WHAT IS BEING ASKED = Go through the data below and copy each line where the word "OpenTelemetry" occurs.

EXTRACTED INFORMATION below:

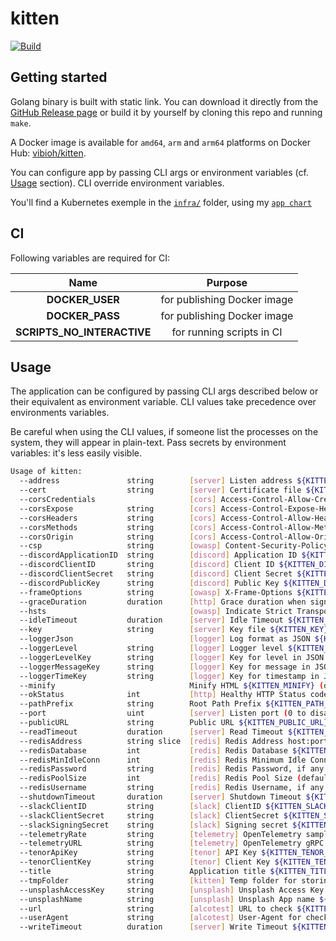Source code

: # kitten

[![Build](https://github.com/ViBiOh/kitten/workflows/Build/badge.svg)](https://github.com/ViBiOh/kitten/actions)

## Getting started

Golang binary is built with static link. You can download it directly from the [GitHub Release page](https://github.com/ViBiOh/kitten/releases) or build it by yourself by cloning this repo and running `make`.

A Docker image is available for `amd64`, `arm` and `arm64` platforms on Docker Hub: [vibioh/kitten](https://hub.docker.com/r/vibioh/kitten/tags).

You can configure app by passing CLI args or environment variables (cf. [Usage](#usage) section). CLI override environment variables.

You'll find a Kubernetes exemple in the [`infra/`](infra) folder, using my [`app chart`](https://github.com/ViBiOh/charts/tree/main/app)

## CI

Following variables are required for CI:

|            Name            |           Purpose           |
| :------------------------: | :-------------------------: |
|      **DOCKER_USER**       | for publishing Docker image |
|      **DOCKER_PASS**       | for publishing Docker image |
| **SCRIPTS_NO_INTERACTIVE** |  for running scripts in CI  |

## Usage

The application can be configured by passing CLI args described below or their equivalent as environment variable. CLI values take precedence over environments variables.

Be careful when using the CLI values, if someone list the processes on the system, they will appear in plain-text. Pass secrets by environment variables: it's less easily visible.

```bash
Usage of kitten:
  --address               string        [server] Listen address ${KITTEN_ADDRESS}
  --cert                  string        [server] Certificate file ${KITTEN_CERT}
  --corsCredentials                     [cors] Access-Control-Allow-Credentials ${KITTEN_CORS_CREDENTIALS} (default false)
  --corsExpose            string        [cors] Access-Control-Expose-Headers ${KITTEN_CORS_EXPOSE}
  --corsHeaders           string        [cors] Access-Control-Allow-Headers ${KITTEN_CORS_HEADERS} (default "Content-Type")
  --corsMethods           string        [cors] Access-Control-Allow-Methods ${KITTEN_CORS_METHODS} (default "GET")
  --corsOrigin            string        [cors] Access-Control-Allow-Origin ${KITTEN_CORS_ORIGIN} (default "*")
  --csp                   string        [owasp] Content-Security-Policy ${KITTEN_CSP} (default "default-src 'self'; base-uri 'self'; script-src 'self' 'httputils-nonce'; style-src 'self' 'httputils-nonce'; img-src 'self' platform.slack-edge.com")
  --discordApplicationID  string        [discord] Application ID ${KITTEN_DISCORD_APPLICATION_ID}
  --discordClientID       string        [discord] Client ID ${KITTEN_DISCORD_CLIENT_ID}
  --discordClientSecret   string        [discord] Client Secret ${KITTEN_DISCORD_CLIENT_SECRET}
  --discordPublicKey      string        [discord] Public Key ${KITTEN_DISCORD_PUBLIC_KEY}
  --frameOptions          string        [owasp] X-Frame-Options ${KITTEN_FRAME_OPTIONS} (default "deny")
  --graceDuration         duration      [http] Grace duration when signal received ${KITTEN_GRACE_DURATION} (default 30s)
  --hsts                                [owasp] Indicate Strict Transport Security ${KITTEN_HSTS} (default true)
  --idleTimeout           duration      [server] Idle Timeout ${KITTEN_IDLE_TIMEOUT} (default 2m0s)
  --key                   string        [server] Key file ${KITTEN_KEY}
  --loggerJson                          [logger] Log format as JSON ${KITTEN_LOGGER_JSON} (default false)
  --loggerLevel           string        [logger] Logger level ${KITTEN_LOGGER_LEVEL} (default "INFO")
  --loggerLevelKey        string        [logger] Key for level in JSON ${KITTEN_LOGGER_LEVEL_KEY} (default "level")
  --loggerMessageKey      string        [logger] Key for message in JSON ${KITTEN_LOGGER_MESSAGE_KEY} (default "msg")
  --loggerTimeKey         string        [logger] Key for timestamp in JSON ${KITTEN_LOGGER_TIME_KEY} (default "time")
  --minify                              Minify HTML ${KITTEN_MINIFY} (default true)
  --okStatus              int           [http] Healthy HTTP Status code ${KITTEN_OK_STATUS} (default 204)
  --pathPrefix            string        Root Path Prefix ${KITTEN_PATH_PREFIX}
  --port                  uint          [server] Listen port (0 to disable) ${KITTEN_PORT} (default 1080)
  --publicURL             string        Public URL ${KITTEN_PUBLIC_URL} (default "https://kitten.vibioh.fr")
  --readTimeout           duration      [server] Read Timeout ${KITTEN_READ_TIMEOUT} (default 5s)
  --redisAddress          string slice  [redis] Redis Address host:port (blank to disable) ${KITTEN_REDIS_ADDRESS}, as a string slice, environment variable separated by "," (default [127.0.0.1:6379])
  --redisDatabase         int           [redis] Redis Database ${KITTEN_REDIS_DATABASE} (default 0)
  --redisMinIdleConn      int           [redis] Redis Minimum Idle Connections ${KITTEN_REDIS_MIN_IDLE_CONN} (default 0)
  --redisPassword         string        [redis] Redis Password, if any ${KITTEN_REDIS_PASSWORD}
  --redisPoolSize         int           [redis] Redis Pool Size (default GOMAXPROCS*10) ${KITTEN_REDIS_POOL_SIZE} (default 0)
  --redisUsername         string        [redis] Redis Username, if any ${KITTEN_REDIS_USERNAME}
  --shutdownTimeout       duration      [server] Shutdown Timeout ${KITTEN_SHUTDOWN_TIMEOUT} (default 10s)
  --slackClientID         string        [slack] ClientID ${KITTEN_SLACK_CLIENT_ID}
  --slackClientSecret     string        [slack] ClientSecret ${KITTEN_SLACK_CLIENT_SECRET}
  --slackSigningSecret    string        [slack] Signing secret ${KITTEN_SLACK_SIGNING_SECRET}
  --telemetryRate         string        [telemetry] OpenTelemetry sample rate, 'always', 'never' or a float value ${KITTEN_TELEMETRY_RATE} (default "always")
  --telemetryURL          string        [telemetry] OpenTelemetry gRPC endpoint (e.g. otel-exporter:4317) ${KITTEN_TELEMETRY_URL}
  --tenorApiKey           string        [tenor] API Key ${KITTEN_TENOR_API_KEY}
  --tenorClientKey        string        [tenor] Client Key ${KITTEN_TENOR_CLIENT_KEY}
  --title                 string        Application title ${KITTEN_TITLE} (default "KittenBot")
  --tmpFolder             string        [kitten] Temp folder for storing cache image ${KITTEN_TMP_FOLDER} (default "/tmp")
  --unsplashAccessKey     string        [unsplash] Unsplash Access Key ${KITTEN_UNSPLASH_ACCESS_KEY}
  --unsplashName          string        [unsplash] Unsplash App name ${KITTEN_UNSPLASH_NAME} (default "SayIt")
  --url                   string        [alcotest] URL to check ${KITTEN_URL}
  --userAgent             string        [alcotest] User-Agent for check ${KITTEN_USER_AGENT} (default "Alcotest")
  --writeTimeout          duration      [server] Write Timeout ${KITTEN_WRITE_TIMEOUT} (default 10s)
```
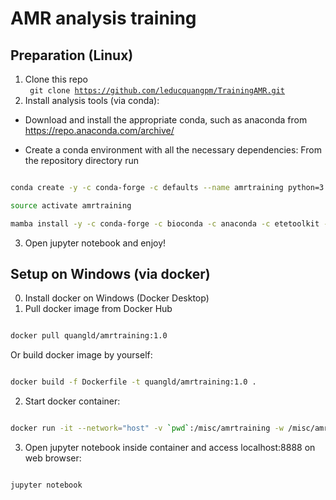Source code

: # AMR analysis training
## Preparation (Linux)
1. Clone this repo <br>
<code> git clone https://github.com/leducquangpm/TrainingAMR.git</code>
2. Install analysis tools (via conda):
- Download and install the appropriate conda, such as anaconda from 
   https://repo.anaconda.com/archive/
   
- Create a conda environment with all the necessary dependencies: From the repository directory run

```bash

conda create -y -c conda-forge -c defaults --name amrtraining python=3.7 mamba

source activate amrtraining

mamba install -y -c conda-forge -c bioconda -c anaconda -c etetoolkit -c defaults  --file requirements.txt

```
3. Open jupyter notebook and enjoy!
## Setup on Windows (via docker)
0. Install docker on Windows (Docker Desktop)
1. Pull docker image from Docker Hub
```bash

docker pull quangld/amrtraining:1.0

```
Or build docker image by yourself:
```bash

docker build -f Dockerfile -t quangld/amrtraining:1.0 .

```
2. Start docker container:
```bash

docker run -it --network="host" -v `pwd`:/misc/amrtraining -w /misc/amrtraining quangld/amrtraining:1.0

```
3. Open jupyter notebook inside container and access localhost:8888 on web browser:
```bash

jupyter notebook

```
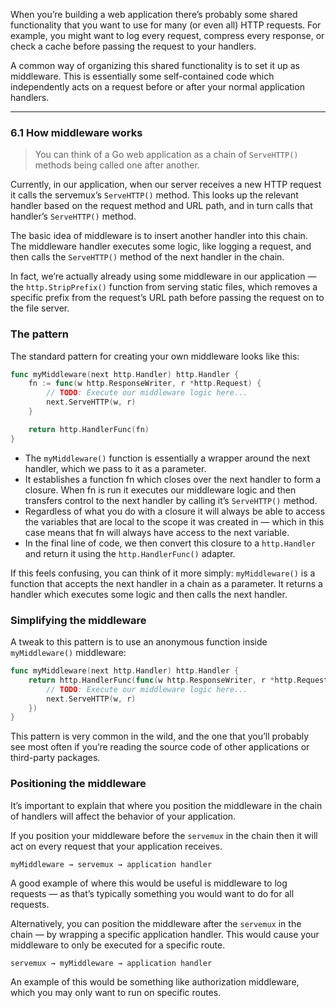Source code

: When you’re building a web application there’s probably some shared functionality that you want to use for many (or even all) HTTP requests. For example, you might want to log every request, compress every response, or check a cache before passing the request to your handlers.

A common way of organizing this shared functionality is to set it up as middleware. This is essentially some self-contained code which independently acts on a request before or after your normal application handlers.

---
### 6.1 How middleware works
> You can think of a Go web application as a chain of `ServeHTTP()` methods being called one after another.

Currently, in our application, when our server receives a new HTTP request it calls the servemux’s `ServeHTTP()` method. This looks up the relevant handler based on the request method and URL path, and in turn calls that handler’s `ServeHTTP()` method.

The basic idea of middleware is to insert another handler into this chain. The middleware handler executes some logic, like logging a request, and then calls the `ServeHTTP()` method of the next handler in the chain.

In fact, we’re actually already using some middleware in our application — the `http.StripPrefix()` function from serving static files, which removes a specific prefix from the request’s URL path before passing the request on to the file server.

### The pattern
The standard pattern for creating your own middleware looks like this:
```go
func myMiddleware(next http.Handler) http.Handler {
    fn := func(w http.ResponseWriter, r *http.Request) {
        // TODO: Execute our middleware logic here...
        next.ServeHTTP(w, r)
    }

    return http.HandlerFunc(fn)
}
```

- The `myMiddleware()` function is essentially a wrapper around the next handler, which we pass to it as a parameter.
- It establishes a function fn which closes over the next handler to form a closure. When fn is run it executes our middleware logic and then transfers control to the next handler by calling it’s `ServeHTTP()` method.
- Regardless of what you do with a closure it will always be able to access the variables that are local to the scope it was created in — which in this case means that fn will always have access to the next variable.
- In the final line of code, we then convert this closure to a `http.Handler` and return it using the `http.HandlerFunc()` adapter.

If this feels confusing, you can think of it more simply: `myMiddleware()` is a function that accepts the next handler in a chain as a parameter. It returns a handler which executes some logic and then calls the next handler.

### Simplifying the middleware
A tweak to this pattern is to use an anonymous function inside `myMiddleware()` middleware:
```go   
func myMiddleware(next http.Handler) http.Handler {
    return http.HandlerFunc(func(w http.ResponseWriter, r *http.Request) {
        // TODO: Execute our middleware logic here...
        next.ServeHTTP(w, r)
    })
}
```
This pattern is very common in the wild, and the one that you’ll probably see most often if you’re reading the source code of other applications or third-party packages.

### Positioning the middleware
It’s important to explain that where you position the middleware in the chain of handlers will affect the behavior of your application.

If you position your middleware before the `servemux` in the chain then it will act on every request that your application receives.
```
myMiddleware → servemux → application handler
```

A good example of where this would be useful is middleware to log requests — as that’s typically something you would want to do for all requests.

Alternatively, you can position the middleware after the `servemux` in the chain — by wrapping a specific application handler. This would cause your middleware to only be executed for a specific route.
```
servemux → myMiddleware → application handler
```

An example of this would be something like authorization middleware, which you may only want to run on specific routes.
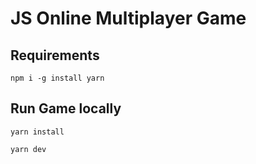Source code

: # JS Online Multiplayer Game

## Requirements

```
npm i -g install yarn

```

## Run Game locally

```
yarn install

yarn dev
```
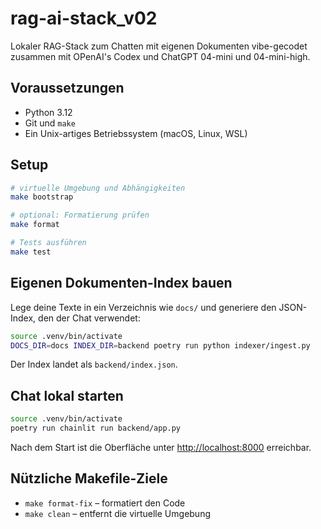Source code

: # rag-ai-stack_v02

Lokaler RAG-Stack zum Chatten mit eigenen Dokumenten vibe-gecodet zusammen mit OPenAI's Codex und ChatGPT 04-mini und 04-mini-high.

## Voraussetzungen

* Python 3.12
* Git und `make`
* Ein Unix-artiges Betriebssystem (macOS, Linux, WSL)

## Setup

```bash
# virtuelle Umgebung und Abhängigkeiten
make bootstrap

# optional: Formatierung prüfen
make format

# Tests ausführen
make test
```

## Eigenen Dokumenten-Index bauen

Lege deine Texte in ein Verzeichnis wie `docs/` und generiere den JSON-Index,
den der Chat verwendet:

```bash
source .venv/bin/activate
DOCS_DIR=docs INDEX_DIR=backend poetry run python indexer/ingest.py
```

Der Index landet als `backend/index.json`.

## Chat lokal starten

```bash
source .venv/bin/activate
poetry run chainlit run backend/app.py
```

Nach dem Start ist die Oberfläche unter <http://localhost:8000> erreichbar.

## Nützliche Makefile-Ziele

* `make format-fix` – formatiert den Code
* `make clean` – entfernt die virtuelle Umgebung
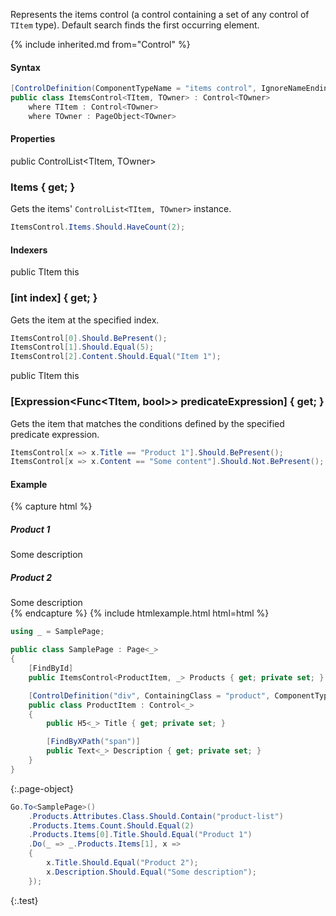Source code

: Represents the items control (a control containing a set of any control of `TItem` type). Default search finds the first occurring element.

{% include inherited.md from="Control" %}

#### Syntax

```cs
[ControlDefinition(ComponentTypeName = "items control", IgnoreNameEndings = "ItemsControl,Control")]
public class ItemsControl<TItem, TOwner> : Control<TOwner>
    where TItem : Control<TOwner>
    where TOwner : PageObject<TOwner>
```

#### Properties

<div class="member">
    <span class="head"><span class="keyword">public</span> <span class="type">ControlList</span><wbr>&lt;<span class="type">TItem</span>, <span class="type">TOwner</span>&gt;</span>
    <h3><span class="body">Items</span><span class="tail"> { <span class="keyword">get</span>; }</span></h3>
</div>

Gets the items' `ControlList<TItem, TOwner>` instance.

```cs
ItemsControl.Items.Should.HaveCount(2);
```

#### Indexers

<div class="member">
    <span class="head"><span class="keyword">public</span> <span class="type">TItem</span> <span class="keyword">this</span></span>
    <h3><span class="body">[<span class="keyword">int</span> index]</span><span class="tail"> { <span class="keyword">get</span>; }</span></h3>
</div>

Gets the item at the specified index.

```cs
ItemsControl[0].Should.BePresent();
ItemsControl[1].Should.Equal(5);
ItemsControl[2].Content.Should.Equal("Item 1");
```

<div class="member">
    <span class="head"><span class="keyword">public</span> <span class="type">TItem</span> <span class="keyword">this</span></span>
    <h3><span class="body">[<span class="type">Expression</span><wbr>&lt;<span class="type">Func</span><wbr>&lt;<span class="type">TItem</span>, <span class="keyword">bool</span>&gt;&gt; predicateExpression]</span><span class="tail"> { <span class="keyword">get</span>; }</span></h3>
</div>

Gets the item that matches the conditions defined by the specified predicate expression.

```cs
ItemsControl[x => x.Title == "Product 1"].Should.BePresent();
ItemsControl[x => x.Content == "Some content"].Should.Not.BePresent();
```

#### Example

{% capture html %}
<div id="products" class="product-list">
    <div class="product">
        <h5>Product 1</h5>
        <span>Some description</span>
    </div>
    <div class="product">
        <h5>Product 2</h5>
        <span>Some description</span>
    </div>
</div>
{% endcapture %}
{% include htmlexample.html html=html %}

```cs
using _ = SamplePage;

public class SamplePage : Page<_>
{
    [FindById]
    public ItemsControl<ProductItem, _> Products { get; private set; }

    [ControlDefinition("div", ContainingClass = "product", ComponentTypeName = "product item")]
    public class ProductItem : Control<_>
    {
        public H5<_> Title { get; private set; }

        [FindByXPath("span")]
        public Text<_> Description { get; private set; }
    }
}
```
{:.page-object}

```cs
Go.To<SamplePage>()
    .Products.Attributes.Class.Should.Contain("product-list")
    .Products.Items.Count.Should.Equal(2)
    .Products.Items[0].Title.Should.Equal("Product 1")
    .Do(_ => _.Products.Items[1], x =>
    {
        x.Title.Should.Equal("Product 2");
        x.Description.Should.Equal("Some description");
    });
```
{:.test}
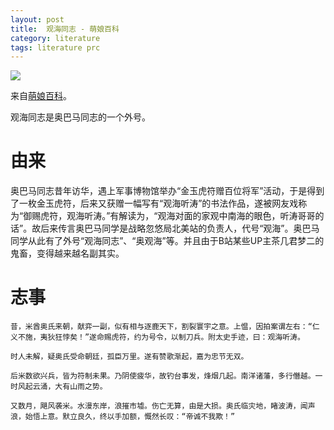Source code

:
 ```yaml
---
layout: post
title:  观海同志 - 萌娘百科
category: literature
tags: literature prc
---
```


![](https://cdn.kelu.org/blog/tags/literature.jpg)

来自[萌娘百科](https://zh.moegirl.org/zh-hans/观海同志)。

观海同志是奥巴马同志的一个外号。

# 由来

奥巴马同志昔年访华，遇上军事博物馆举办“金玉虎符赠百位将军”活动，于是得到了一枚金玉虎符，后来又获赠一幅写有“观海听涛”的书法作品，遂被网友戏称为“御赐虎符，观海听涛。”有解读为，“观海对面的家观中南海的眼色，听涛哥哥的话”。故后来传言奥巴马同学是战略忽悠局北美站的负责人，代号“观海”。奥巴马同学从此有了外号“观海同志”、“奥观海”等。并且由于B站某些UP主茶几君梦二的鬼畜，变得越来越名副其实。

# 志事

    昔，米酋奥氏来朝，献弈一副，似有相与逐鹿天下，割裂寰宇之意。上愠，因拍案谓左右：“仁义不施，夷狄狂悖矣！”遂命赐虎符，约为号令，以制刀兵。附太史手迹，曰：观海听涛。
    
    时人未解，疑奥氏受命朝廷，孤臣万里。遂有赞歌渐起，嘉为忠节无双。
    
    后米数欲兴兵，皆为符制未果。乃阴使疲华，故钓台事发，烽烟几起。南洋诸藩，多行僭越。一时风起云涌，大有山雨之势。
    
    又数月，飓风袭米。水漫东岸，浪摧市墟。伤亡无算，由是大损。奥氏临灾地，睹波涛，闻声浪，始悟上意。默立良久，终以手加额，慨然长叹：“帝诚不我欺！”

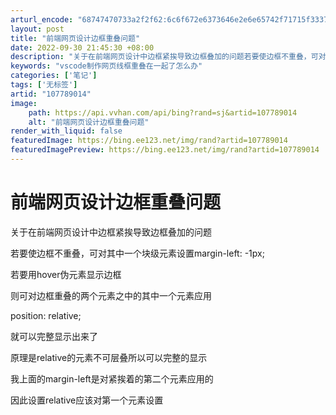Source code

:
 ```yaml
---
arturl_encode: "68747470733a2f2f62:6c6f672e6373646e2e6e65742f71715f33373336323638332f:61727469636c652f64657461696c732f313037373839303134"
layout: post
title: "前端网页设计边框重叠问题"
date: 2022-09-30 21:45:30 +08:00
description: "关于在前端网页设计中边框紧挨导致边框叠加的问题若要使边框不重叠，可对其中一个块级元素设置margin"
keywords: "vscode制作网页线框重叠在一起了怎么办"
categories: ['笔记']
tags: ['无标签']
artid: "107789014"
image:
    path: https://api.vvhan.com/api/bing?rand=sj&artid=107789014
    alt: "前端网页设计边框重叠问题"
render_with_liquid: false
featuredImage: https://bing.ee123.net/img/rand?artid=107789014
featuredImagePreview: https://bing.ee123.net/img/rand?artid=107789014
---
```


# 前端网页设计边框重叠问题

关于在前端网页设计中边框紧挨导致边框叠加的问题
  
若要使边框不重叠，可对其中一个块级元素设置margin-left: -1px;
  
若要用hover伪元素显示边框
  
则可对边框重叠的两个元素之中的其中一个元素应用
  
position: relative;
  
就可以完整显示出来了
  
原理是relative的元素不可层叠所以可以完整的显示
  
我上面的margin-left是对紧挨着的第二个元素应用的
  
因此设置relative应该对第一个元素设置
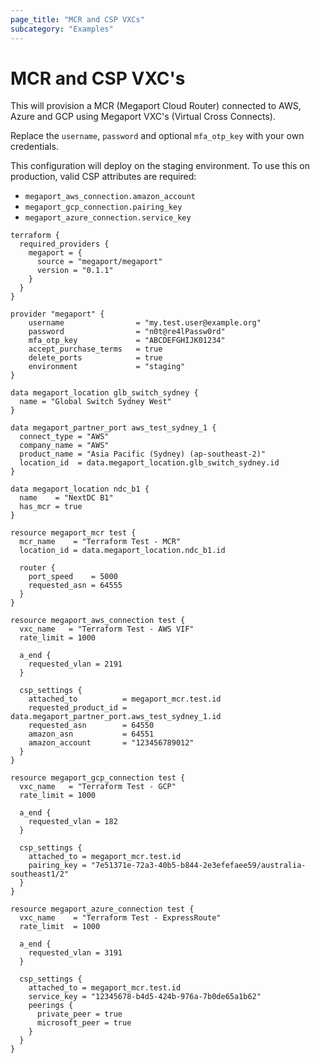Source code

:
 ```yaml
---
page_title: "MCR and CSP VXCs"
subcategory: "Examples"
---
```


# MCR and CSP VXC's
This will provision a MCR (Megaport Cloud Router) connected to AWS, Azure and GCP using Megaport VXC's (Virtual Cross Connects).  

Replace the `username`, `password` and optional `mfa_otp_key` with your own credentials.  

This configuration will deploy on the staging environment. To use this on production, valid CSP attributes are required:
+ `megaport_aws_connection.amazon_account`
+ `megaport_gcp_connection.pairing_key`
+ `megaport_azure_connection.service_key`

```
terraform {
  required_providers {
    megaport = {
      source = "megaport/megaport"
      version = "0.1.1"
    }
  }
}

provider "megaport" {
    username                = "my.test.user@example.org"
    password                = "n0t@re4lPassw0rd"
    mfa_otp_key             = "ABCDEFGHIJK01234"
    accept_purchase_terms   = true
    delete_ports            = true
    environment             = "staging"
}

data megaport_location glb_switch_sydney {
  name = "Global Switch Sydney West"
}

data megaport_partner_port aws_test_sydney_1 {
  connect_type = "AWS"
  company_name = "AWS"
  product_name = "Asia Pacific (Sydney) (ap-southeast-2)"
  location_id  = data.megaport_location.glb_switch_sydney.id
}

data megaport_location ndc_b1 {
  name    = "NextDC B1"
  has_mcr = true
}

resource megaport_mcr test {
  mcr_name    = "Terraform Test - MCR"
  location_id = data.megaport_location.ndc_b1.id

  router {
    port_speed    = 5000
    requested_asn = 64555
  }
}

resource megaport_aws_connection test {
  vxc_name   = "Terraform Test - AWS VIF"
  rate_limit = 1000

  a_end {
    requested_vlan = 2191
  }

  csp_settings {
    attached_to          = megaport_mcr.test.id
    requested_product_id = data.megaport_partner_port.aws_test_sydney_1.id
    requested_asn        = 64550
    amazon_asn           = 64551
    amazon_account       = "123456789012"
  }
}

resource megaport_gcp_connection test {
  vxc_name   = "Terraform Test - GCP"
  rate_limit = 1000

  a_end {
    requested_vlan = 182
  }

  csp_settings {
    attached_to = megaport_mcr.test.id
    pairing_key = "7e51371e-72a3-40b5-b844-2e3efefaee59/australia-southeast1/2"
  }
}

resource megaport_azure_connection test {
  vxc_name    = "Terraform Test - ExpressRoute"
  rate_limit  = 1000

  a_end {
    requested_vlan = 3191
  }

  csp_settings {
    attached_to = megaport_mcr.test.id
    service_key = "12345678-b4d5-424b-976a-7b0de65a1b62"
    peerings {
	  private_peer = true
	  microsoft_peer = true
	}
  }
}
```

End of EXTRACTED INFORMATION.

TASK RESULT =
  --telemetryRate         string        [telemetry] OpenTelemetry sample rate, 'always', 'never' or a float value ${KITTEN_TELEMETRY_RATE} (default "always")
  --telemetryURL          string        [telemetry] OpenTelemetry gRPC endpoint (e.g. otel-exporter:4317) ${KITTEN_TELEMETRY_URL}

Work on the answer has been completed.